For another example, if it is detected multiple times within 10 s that the user continuously utters the voices similar to the requirement of playing music, including ‘play a song’, ‘play music’, ‘please play song XX’, etc., playing music may be taken as an admission requirement for the device.

In mode 2, an admission requirement is obtained by making statistics of responses of the voice interaction device to voice interaction requirements, and making statistics of feedbacks for the responses of the voice interaction device.

For example, a statistic analysis is made to determine voice interaction requirements responded by the device, and a voice interaction requirement without negative feedback, such as prohibiting a response thereto, from the user. Next, the voice interaction requirement without negative feedback is taken as an admission requirement.

In mode 3, a candidate requirement, to which the voice interaction device has responded, is taken as an admission requirement.

For example, 100 candidate requirements are preset. The device identifies the voices uttered by the user to obtain corresponding candidate requirements, and then responds to the candidate requirements. In addition, after the device responds, the user continues to interact with the device. In this case, a candidate requirement to which the device has responded may be taken as an admission requirement.

In the above mode 1, the set duration may be a reception duration of the voice interaction device. There are many modes to calculate the reception duration, and the examples are given as follows.

In example 1, the duration from the latest timing, at which the voice interaction requirement is identified, to the current timing is taken as the reception duration.

For example, if the latest timing at which the voice interaction requirement ‘what's the weather like today’ is identified is 10:00:00, and the current timing is 10:00:05, the reception duration is 5 s.

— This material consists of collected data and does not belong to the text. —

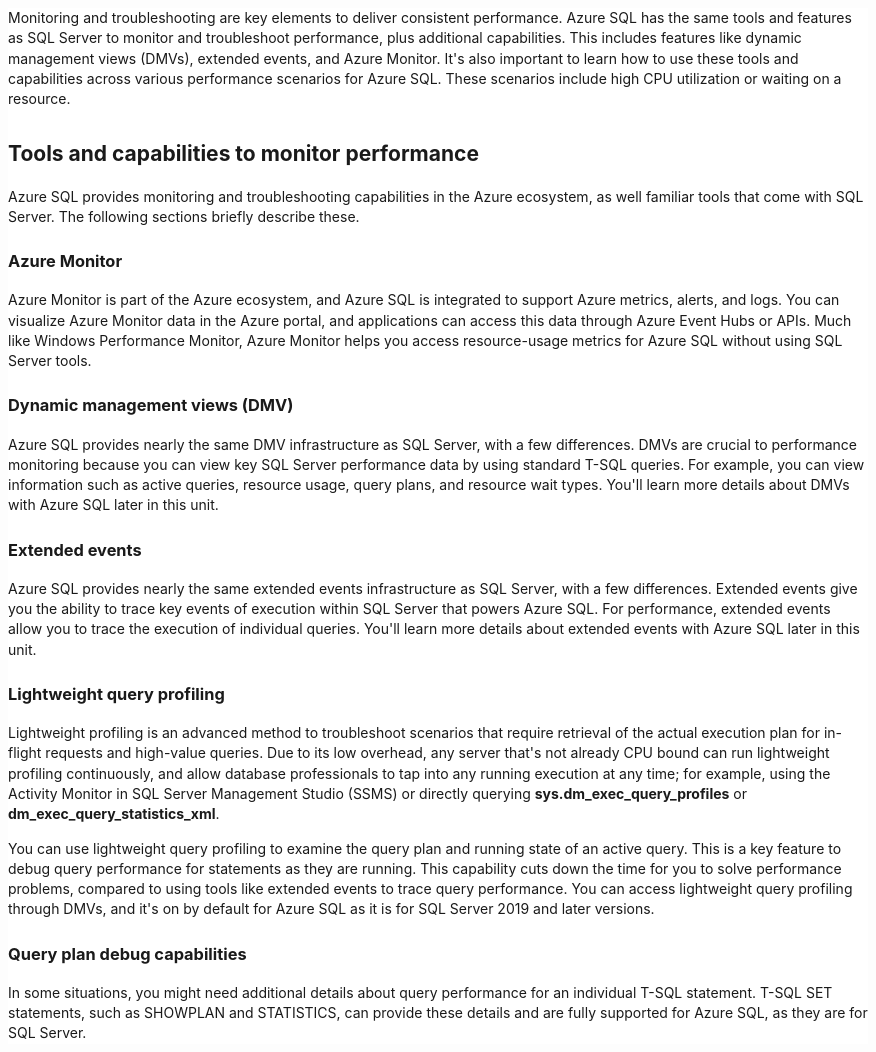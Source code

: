 Monitoring and troubleshooting are key elements to deliver consistent performance. Azure SQL has the same tools and features as SQL Server to monitor and troubleshoot performance, plus additional capabilities. This includes features like dynamic management views (DMVs), extended events, and Azure Monitor. It's also important to learn how to use these tools and capabilities across various performance scenarios for Azure SQL. These scenarios include high CPU utilization or waiting on a resource.

## Tools and capabilities to monitor performance

Azure SQL provides monitoring and troubleshooting capabilities in the Azure ecosystem, as well familiar tools that come with SQL Server. The following sections briefly describe these.

### Azure Monitor

Azure Monitor is part of the Azure ecosystem, and Azure SQL is integrated to support Azure metrics, alerts, and logs. You can visualize Azure Monitor data in the Azure portal, and applications can access this data through Azure Event Hubs or APIs. Much like Windows Performance Monitor, Azure Monitor helps you access resource-usage metrics for Azure SQL without using SQL Server tools.

### Dynamic management views (DMV)

Azure SQL provides nearly the same DMV infrastructure as SQL Server, with a few differences. DMVs are crucial to performance monitoring because you can view key SQL Server performance data by using standard T-SQL queries. For example, you can view information such as active queries, resource usage, query plans, and resource wait types. You'll learn more details about DMVs with Azure SQL later in this unit.

### Extended events

Azure SQL provides nearly the same extended events infrastructure as SQL Server, with a few differences. Extended events give you the ability to trace key events of execution within SQL Server that powers Azure SQL. For performance, extended events allow you to trace the execution of individual queries. You'll learn more details about extended events with Azure SQL later in this unit.

### Lightweight query profiling

Lightweight profiling is an advanced method to troubleshoot scenarios that require retrieval of the actual execution plan for in-flight requests and high-value queries. Due to its low overhead, any server that's not already CPU bound can run lightweight profiling continuously, and allow database professionals to tap into any running execution at any time; for example, using the Activity Monitor in SQL Server Management Studio (SSMS) or directly querying **sys.dm_exec_query_profiles** or **dm_exec_query_statistics_xml**.

You can use lightweight query profiling to examine the query plan and running state of an active query. This is a key feature to debug query performance for statements as they are running. This capability cuts down the time for you to solve performance problems, compared to using tools like extended events to trace query performance. You can access lightweight query profiling through DMVs, and it's on by default for Azure SQL as it is for SQL Server 2019 and later versions.

### Query plan debug capabilities

In some situations, you might need additional details about query performance for an individual T-SQL statement. T-SQL SET statements, such as SHOWPLAN and STATISTICS, can provide these details and are fully supported for Azure SQL, as they are for SQL Server.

In example 2: the duration from the latest timing at which the voice signal is detected to the current timing is taken as the reception duration.

For example, if the latest timing at which the voice signal is detected is 8:00:00, and the current timing is 8:00:07, the reception duration is 7 s.

Next, it is determined whether the reception duration has timed out. For example, a duration threshold is set as 8 s, and if the reception duration is less than or equal to 8 s, it does not time out; otherwise it has timed out.

In a case where the reception duration does not time out, the voice interaction device can continuously receive the sounds, and identify the voice interaction requirement in the received voice signal.

In one embodiment, as illustrated in FIG. 2, the method further includes:

S21: receiving a negative feedback after responding to the voice interaction requirement; and deleting the voice interaction requirement from the admission requirements in response to the negative feedback.

In one embodiment, S21 includes:

- determining that the number of receiving the negative feedback exceeds a set threshold after responding to the voice interaction requirement; and deleting the voice interaction requirement from the admission requirements.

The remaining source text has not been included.